3 exercices en plein air

Se remettre en forme, lutter contre le stress et renforcer son système immunitaire

3 exercices en plein air

Vous pouvez profiter des avantages de la nature et faire de l’exercice en toute harmonie!

Passer du temps dans un espace vert naturel peut réduire le niveau global d’inflammation de votre corps, réduire l’hypertension et stimuler votre système immunitaire.

L’exercice dans un environnement vert ajoute une pléiade d’avantages. Comparativement à l’exercice à l’intérieur, l’exercice à l’extérieur procure une meilleure humeur et une réduction accrue de la tension et de la fatigue.

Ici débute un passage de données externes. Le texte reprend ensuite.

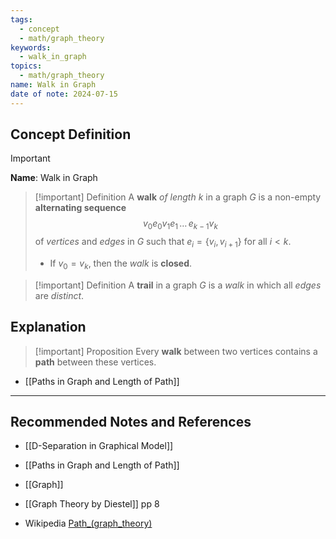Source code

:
 ```yaml
---
tags:
  - concept
  - math/graph_theory
keywords:
  - walk_in_graph
topics:
  - math/graph_theory
name: Walk in Graph
date of note: 2024-07-15
---
```


## Concept Definition

>[!important]
>**Name**: Walk in Graph

>[!important] Definition
>A **walk** *of length* $k$ in a graph $G$ is a non-empty **alternating sequence** $$v_{0}e_{0}v_{1}e_{1}\,{}\ldots{}\,e_{k-1}v_{k}$$ of *vertices* and *edges* in $G$ such that $e_{i} = \left\{ v_{i}, v_{i+1} \right\}$ for all $i < k.$
>- If $v_{0} = v_{k}$, then the *walk* is **closed**.

>[!important] Definition
>A **trail** in a graph $G$ is a *walk* in which all *edges* are *distinct*.



## Explanation

>[!important] Proposition
>Every **walk** between two vertices contains a **path** between these vertices.

- [[Paths in Graph and Length of Path]]



-----------
##  Recommended Notes and References

- [[D-Separation in Graphical Model]]

- [[Paths in Graph and Length of Path]]
- [[Graph]]

- [[Graph Theory by Diestel]] pp 8
- Wikipedia [Path_(graph_theory)](https://en.wikipedia.org/wiki/Path_(graph_theory))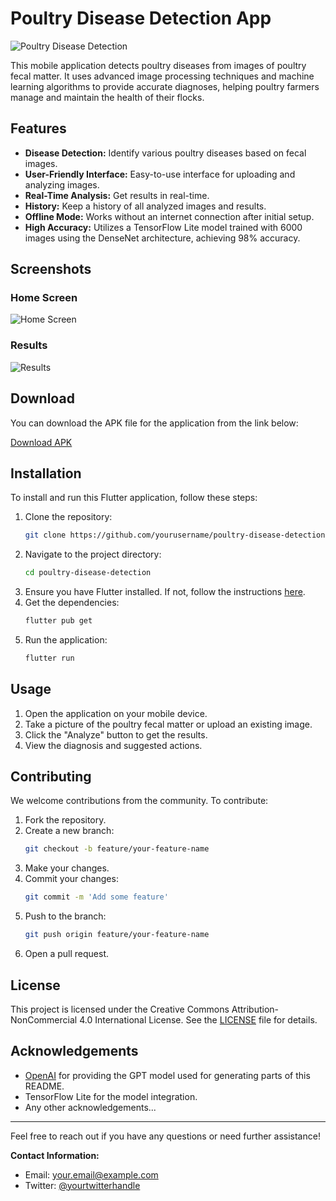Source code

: # Poultry Disease Detection App

![Poultry Disease Detection](assets/logo.png)

This mobile application detects poultry diseases from images of poultry fecal matter. It uses advanced image processing techniques and machine learning algorithms to provide accurate diagnoses, helping poultry farmers manage and maintain the health of their flocks.

## Features

- **Disease Detection:** Identify various poultry diseases based on fecal images.
- **User-Friendly Interface:** Easy-to-use interface for uploading and analyzing images.
- **Real-Time Analysis:** Get results in real-time.
- **History:** Keep a history of all analyzed images and results.
- **Offline Mode:** Works without an internet connection after initial setup.
- **High Accuracy:** Utilizes a TensorFlow Lite model trained with 6000 images using the DenseNet architecture, achieving 98% accuracy.

## Screenshots

### Home Screen
![Home Screen](assets/home_screen.png)

### Results
![Results](assets/result_screen.png)

## Download

You can download the APK file for the application from the link below:

[Download APK](path/to/poultry-disease-detection.apk)

## Installation

To install and run this Flutter application, follow these steps:

1. Clone the repository:
    ```sh
    git clone https://github.com/yourusername/poultry-disease-detection.git
    ```
2. Navigate to the project directory:
    ```sh
    cd poultry-disease-detection
    ```
3. Ensure you have Flutter installed. If not, follow the instructions [here](https://flutter.dev/docs/get-started/install).
4. Get the dependencies:
    ```sh
    flutter pub get
    ```
5. Run the application:
    ```sh
    flutter run
    ```

## Usage

1. Open the application on your mobile device.
2. Take a picture of the poultry fecal matter or upload an existing image.
3. Click the "Analyze" button to get the results.
4. View the diagnosis and suggested actions.

## Contributing

We welcome contributions from the community. To contribute:

1. Fork the repository.
2. Create a new branch:
    ```sh
    git checkout -b feature/your-feature-name
    ```
3. Make your changes.
4. Commit your changes:
    ```sh
    git commit -m 'Add some feature'
    ```
5. Push to the branch:
    ```sh
    git push origin feature/your-feature-name
    ```
6. Open a pull request.

## License

This project is licensed under the Creative Commons Attribution-NonCommercial 4.0 International License. See the [LICENSE](LICENSE) file for details.

## Acknowledgements

- [OpenAI](https://www.openai.com/) for providing the GPT model used for generating parts of this README.
- TensorFlow Lite for the model integration.
- Any other acknowledgements...

---

Feel free to reach out if you have any questions or need further assistance!

**Contact Information:**

- Email: your.email@example.com
- Twitter: [@yourtwitterhandle](https://twitter.com/yourtwitterhandle)
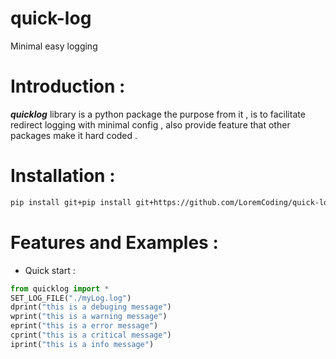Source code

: # quick-log
Minimal easy logging 
# Introduction  : 
***quicklog*** library is a python package the purpose from it , is to facilitate redirect logging with minimal config , also provide feature that other packages make it hard coded .

# Installation : 
```bash
pip install git+pip install git+https://github.com/LoremCoding/quick-log.git
```

# Features and Examples  : 
* Quick start :
```python
from quicklog import *
SET_LOG_FILE("./myLog.log")
dprint("this is a debuging message")
wprint("this is a warning message")
eprint("this is a error message")
cprint("this is a critical message")
iprint("this is a info message")
```
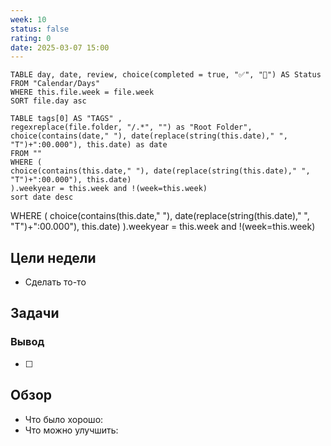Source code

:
 ```yaml
---
week: 10
status: false
rating: 0
date: 2025-03-07 15:00
---
```


```dataview
TABLE day, date, review, choice(completed = true, "✅", "🔄") AS Status
FROM "Calendar/Days" 
WHERE this.file.week = file.week
SORT file.day asc
```

```dataview
TABLE tags[0] AS "TAGS" ,
regexreplace(file.folder, "/.*", "") as "Root Folder",
choice(contains(date," "), date(replace(string(this.date)," ", "T")+":00.000"), this.date) as date
FROM ""
WHERE (
choice(contains(this.date," "), date(replace(string(this.date)," ", "T")+":00.000"), this.date)
).weekyear = this.week and !(week=this.week)
sort date desc
```

WHERE (
choice(contains(this.date," "), date(replace(string(this.date)," ", "T")+":00.000"), this.date)
).weekyear = this.week and !(week=this.week)

## Цели недели

- Сделать то-то

## Задачи

### Вывод

- [ ]


## Обзор

- Что было хорошо:
- Что можно улучшить: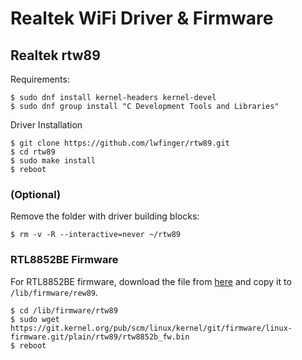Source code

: # Realtek WiFi Driver & Firmware


## Realtek rtw89
Requirements:

```
$ sudo dnf install kernel-headers kernel-devel
$ sudo dnf group install "C Development Tools and Libraries"
```


Driver Installation
```
$ git clone https://github.com/lwfinger/rtw89.git
$ cd rtw89
$ sudo make install
$ reboot
```

### (Optional)
Remove the folder with driver building blocks:
```
$ rm -v -R --interactive=never ~/rtw89
```

### RTL8852BE Firmware
For RTL8852BE firmware, download the file from [here](https://git.kernel.org/pub/scm/linux/kernel/git/firmware/linux-firmware.git/plain/rtw89/rtw8852b_fw.bin) and copy it to `/lib/firmware/rew89`.


```
$ cd /lib/firmware/rtw89
$ sudo wget https://git.kernel.org/pub/scm/linux/kernel/git/firmware/linux-firmware.git/plain/rtw89/rtw8852b_fw.bin
$ reboot
```
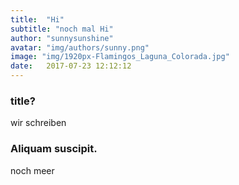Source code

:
 ```yaml
---
title:  "Hi"
subtitle: "noch mal Hi"
author: "sunnysunshine"
avatar: "img/authors/sunny.png"
image: "img/1920px-Flamingos_Laguna_Colorada.jpg"
date:   2017-07-23 12:12:12
---
```


###  title?
wir schreiben
### Aliquam suscipit.
noch meer
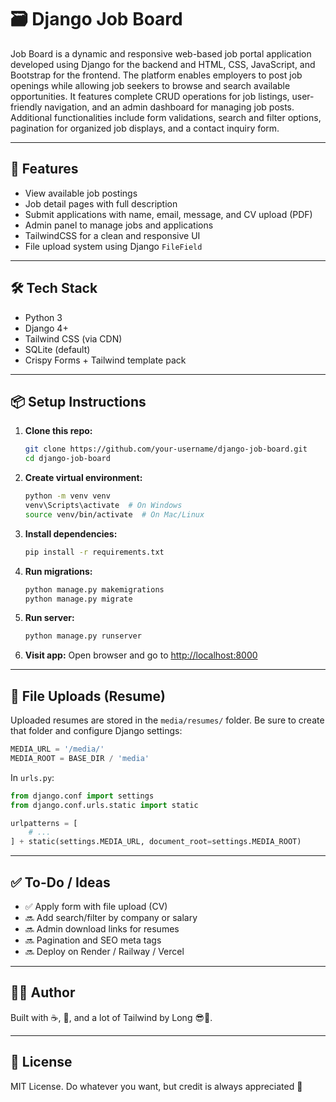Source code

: # 🗃️ Django Job Board

Job Board is a dynamic and responsive web-based job portal application developed using Django for the backend and HTML, CSS, JavaScript, and Bootstrap for the frontend. The platform enables employers to post job openings while allowing job seekers to browse and search available opportunities. It features complete CRUD operations for job listings, user-friendly navigation, and an admin dashboard for managing job posts. Additional functionalities include form validations, search and filter options, pagination for organized job displays, and a contact inquiry form.


---

## 🚀 Features

- View available job postings
- Job detail pages with full description
- Submit applications with name, email, message, and CV upload (PDF)
- Admin panel to manage jobs and applications
- TailwindCSS for a clean and responsive UI
- File upload system using Django `FileField`

---

## 🛠️ Tech Stack

- Python 3
- Django 4+
- Tailwind CSS (via CDN)
- SQLite (default)
- Crispy Forms + Tailwind template pack

---

## 📦 Setup Instructions

1. **Clone this repo:**
   ```bash
   git clone https://github.com/your-username/django-job-board.git
   cd django-job-board
   ```

2. **Create virtual environment:**
   ```bash
   python -m venv venv
   venv\Scripts\activate  # On Windows
   source venv/bin/activate  # On Mac/Linux
   ```

3. **Install dependencies:**
   ```bash
   pip install -r requirements.txt
   ```

4. **Run migrations:**
   ```bash
   python manage.py makemigrations
   python manage.py migrate
   ```

5. **Run server:**
   ```bash
   python manage.py runserver
   ```

6. **Visit app:**
   Open browser and go to [http://localhost:8000](http://localhost:8000)

---

## 📁 File Uploads (Resume)

Uploaded resumes are stored in the `media/resumes/` folder. Be sure to create that folder and configure Django settings:

```python
MEDIA_URL = '/media/'
MEDIA_ROOT = BASE_DIR / 'media'
```

In `urls.py`:
```python
from django.conf import settings
from django.conf.urls.static import static

urlpatterns = [
    # ...
] + static(settings.MEDIA_URL, document_root=settings.MEDIA_ROOT)
```

---

## ✅ To-Do / Ideas

- ✅ Apply form with file upload (CV)
- 🔜 Add search/filter by company or salary
- 🔜 Admin download links for resumes
- 🔜 Pagination and SEO meta tags
- 🔜 Deploy on Render / Railway / Vercel

---

## 👨‍💻 Author
Built with ☕, 🧠, and a lot of Tailwind by Long 😎🚀.

---

## 📄 License
MIT License. Do whatever you want, but credit is always appreciated 🙌

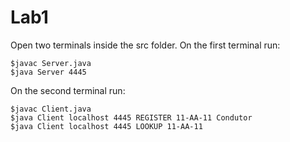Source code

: # Lab1

Open two terminals inside the src folder.
On the first terminal run:
```
$javac Server.java
$java Server 4445
```

On the second terminal run:
```
$javac Client.java
$java Client localhost 4445 REGISTER 11-AA-11 Condutor
$java Client localhost 4445 LOOKUP 11-AA-11
```
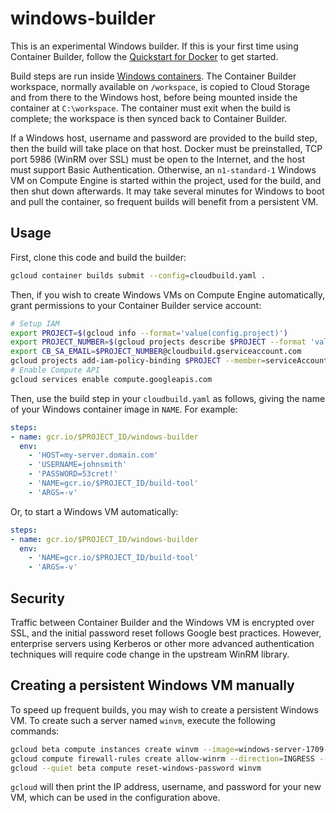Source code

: # windows-builder

This is an experimental Windows builder.  If this is your first time using Container Builder, follow the [Quickstart for Docker](https://cloud.google.com/container-builder/docs/quickstart-docker) to
get started.

Build steps are run inside [Windows containers](https://docs.microsoft.com/en-us/virtualization/windowscontainers/about/).  The Container Builder workspace, normally available on `/workspace`, is copied to Cloud Storage and from there to the Windows host, before being mounted inside the container at `C:\workspace`.  The container must exit when the build is complete; the workspace is then synced back to Container Builder.

If a Windows host, username and password are provided to the build step, then the build will take place on that host.  Docker must be preinstalled, TCP port 5986 (WinRM over SSL) must be open to the Internet, and the host must support Basic Authentication.  Otherwise, an `n1-standard-1` Windows VM on Compute Engine is started within the project, used for the build, and then shut down afterwards.  It may take several minutes for Windows to boot and pull the container, so frequent builds will benefit from a persistent VM.

## Usage

First, clone this code and build the builder:

```bash
gcloud container builds submit --config=cloudbuild.yaml .
```

Then, if you wish to create Windows VMs on Compute Engine automatically, grant permissions to your Container Builder service account:

```bash
# Setup IAM
export PROJECT=$(gcloud info --format='value(config.project)')
export PROJECT_NUMBER=$(gcloud projects describe $PROJECT --format 'value(projectNumber)')
export CB_SA_EMAIL=$PROJECT_NUMBER@cloudbuild.gserviceaccount.com
gcloud projects add-iam-policy-binding $PROJECT --member=serviceAccount:$CB_SA_EMAIL --role='roles/iam.serviceAccountUser' --role='roles/iam.serviceAccountActor' --role='roles/compute.instanceAdmin.v1'
# Enable Compute API
gcloud services enable compute.googleapis.com
```

Then, use the build step in your `cloudbuild.yaml` as follows, giving the name of your Windows container image in `NAME`.  For example:

```yaml
steps:
- name: gcr.io/$PROJECT_ID/windows-builder
  env:
    - 'HOST=my-server.domain.com'
    - 'USERNAME=johnsmith'
    - 'PASSWORD=53cret!'
    - 'NAME=gcr.io/$PROJECT_ID/build-tool'
    - 'ARGS=-v'
```

Or, to start a Windows VM automatically:

```yaml
steps:
- name: gcr.io/$PROJECT_ID/windows-builder
  env:
    - 'NAME=gcr.io/$PROJECT_ID/build-tool'
    - 'ARGS=-v'
```

## Security

Traffic between Container Builder and the Windows VM is encrypted over SSL, and the initial password reset follows Google best practices.  However, enterprise servers using Kerberos or other more advanced authentication techniques will require code change in the upstream WinRM library.

## Creating a persistent Windows VM manually

To speed up frequent builds, you may wish to create a persistent Windows VM.  To create such a server named `winvm`, execute the following commands:

```bash
gcloud beta compute instances create winvm --image=windows-server-1709-dc-core-for-containers-v20180508 --image-project=windows-cloud
gcloud compute firewall-rules create allow-winrm --direction=INGRESS --priority=1000 --network=default --action=ALLOW --rules=tcp:5986 --source-ranges=0.0.0.0/0
gcloud --quiet beta compute reset-windows-password winvm
```

`gcloud` will then print the IP address, username, and password for your new VM, which can be used in the configuration above.
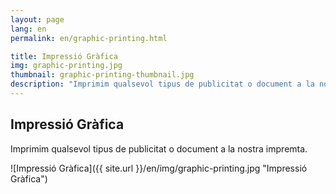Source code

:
 ```yaml
---
layout: page
lang: en
permalink: en/graphic-printing.html

title: Impressió Gràfica
img: graphic-printing.jpg
thumbnail: graphic-printing-thumbnail.jpg
description: "Imprimim qualsevol tipus de publicitat o document a la nostra impremta."
---
```

## Impressió Gràfica

Imprimim qualsevol tipus de publicitat o document a la nostra impremta.

![Impressió Gràfica]({{ site.url }}/en/img/graphic-printing.jpg "Impressió Gràfica")

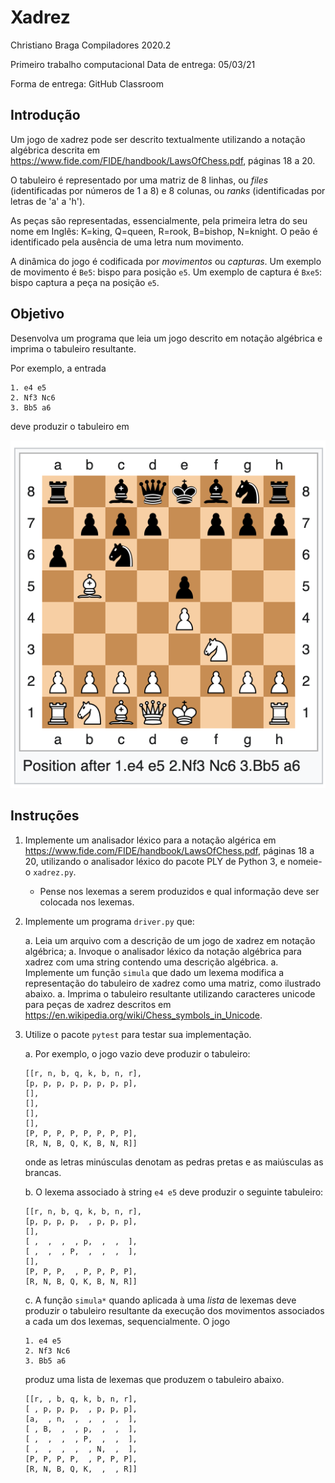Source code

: # Xadrez

Christiano Braga
Compiladores 2020.2

Primeiro trabalho computacional
Data de entrega: 05/03/21

Forma de entrega: GitHub Classroom

## Introdução 

Um jogo de xadrez pode ser descrito textualmente utilizando a notação
algébrica descrita em
https://www.fide.com/FIDE/handbook/LawsOfChess.pdf, páginas 18 a 20.

O tabuleiro é representado por uma matriz de 8 linhas, ou _files_ (identificadas
por números de 1 a 8) e 8 colunas, ou _ranks_ (identificadas por letras de 'a' a
'h').

As peças são representadas, essencialmente, pela primeira letra do seu
nome em Inglês:  K=king, Q=queen, R=rook, B=bishop, N=knight. O peão
é identificado pela ausência de uma letra num movimento.

A dinâmica do jogo é codificada por *movimentos* ou *capturas*. Um
exemplo de movimento é `Be5`: bispo para posição `e5`. Um exemplo de
captura é `Bxe5`: bispo captura a peça na posição `e5`. 

## Objetivo

Desenvolva um programa que leia um jogo descrito em notação
algébrica e imprima o tabuleiro resultante.

Por exemplo, a entrada

```
1. e4 e5 
2. Nf3 Nc6 
3. Bb5 a6
```

deve produzir o tabuleiro em

![Exemplo de notação algébrica](board.png "Tabuleiro")

## Instruções

1. Implemente um analisador léxico para a notação algérica em
   https://www.fide.com/FIDE/handbook/LawsOfChess.pdf, páginas 18 a
   20, utilizando o analisador léxico do pacote PLY de Python 3, e
   nomeie-o `xadrez.py`.
   - Pense nos lexemas a serem produzidos e qual informação deve ser
     colocada nos lexemas.
   
1. Implemente um programa `driver.py` que:

   a. Leia um arquivo com a descrição de um jogo de xadrez em notação
	  algébrica;
   a. Invoque o analisador léxico da notação algébrica para xadrez com
	  uma string contendo uma descrição algébrica.
   a. Implemente um função `simula` que dado um lexema modifica a
	  representação do tabuleiro de xadrez como uma matriz, como
	  ilustrado abaixo.
   a. Imprima o tabuleiro resultante utilizando caracteres unicode
      para peças de xadrez descritos em
      https://en.wikipedia.org/wiki/Chess_symbols_in_Unicode.
	  
1. Utilize o pacote `pytest` para testar sua implementação. 

   a. Por exemplo, o jogo vazio deve produzir o tabuleiro:
      ```
	  [[r, n, b, q, k, b, n, r],
	  [p, p, p, p, p, p, p, p],
	  [],
	  [],
	  [],
	  [],
	  [P, P, P, P, P, P, P, P],
	  [R, N, B, Q, K, B, N, R]]
	  ```
   onde as letras minúsculas denotam as pedras pretas e as maiúsculas
   as brancas. 
   
   b. O lexema associado à string `e4 e5` deve produzir o seguinte tabuleiro:
      ```
	  [[r, n, b, q, k, b, n, r],  
	  [p, p, p, p,  , p, p, p],  
	  [],  
	  [ ,  ,  ,  , p,  ,  ,  ],  
	  [ ,  ,  , P,  ,  ,  ,  ],  
	  [],  
	  [P, P, P,  , P, P, P, P],  
	  [R, N, B, Q, K, B, N, R]]  
	  ```
	  
   c. A função `simula*` quando aplicada à uma _lista_ de lexemas deve
      produzir o tabuleiro resultante da execução dos movimentos
      associados a cada um dos lexemas, sequencialmente.
      O jogo
      ```
	  1. e4 e5 
	  2. Nf3 Nc6 
	  3. Bb5 a6
	  ```
	  produz uma lista de lexemas que produzem o tabuleiro abaixo.
	  ```
	  [[r, , b, q, k, b, n, r],
	  [ , p, p, p,  , p, p, p],
	  [a,  , n,  ,  ,  ,  ,  ],
	  [ , B,  ,  , p,  ,  ,  ],
	  [ ,  ,  ,  , P,  ,  ,  ],
	  [ ,  ,  ,  ,  , N,  ,  ],
	  [P, P, P, P,  , P, P, P],
	  [R, N, B, Q, K,  ,  , R]]
	  ```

Votre entraînement se met au vert

Essayez notre routine. Il suffit de vous retrouver dans votre espace vert préféré avec une petite bande de résistance en boucle.

Exécutez cette séance d’entraînement en circuit. Après l’exécution des mouvements, recommencez.

Débutants : visez 3 séries.

Avancés : visez 5 séries.

Flexions avec petite bande de résistance

Répétitions : 15 à 20
Muscles ciblés : fessier, quadriceps, muscles ischio-jambiers

  • Placer une petite bande en boucle juste au-dessus des genoux, en position debout, les pieds un peu plus larges que les épaules, les mains serrées à hauteur de poitrine.
  • Pencher les hanches vers l’arrière en pliant les jambes jusqu’à ce que les cuisses soient parallèles au sol. Serrer le fessier, puis remonter debout.
  • Garder la poitrine vers le haut et le dos à plat tout au long du mouvement et s’assurer de l’alignement des genoux aux orteils.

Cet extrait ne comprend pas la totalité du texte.